I've really just been introduced to film photographers and I am amazed at some of the images and people I have seen. In my last class we watched a documentary on Richard Avedon and we saw the images of his father - I literaly burst into tears, I found them that powerful.

I was wondering who's work touches you or inspires you in your film journeys!


----------



## jwkwd (Apr 22, 2008)

I don't have a favorite or hero, but after seeing some documentaries on the Sundance channel, Henri Cartier-Bresson and William Eggleston are unique individuals. I certainly like Eggleston' attitude toward photography.


----------



## christopher walrath (Apr 22, 2008)

My hero is Galen Rowell.  My mentor is Ansel Adams.


----------



## bapp (Apr 22, 2008)

It's good to see some discussion about photographers on here again, I tried to do this a while back and failed but thats another story...

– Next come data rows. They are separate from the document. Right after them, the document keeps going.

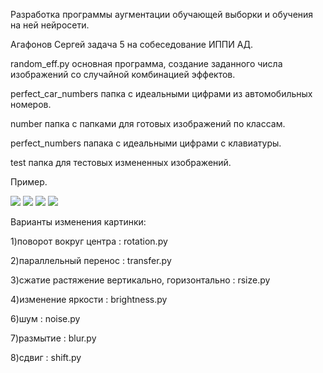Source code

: Разработка программы аугментации обучающей выборки и обучения на ней нейросети.

Агафонов Сергей задача 5 на собеседование ИППИ АД.


random_eff.py основная программа, создание заданного числа изображений со случайной комбинацией эффектов.

perfect_car_numbers папка с идеальными цифрами из автомобильных номеров.

number папка с папками для готовых изображений по классам. 

perfect_numbers папака с идеальными цифрами с клавиатуры. 

test папка для тестовых измененных изображений. 

Пример. 

![](https://github.com/sergeya884/img_augmentation/blob/main/tests/0.png) ![](https://github.com/sergeya884/img_augmentation/blob/main/tests/43.png) ![](https://github.com/sergeya884/img_augmentation/blob/main/tests/20.png) ![](https://github.com/sergeya884/img_augmentation/blob/main/tests/49.png)

Варианты изменения картинки:

1)поворот вокруг центра : rotation.py

2)параллельный перенос : transfer.py

3)сжатие растяжение вертикально, горизонтально : rsize.py

4)изменение яркости : brightness.py

6)шум : noise.py

7)размытие : blur.py

8)сдвиг : shift.py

My photography hero's are vast and differing and to pick one would be almost impossible. 

Id have to Say Eggleston would be up there as an inspirational guide.

For sheer genius in the sense of originality of ideas Guy Bourdin certainly should be on the list. 

and

The work am am most intrigued by, would have to be Diane Arbus, work of a total genius and holds endless talking points!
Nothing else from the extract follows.